Records from a collection
◆ ◆ ◆
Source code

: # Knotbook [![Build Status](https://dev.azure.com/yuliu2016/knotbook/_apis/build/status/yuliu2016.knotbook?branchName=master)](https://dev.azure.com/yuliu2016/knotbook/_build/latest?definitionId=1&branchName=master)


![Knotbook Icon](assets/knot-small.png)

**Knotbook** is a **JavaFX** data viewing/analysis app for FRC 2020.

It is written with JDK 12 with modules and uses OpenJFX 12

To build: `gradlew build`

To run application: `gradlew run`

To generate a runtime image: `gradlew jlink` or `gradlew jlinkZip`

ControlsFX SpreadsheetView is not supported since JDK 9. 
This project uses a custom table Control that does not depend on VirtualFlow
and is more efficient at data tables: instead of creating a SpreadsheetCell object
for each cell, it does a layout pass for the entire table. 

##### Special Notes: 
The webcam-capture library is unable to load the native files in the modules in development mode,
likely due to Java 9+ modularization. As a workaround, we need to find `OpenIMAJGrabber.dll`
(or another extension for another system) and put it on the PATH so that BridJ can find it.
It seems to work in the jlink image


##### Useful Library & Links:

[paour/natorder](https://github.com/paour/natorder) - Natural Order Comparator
◆ ◆ ◆
## [PROBLEM TO WORK ON]
Find every line in the records above that holds the word "data", and copy each one.

## [ANSWER BOX]
**Knotbook** is a **JavaFX** data viewing/analysis app for FRC 2020.
and is more efficient at data tables: instead of creating a SpreadsheetCell object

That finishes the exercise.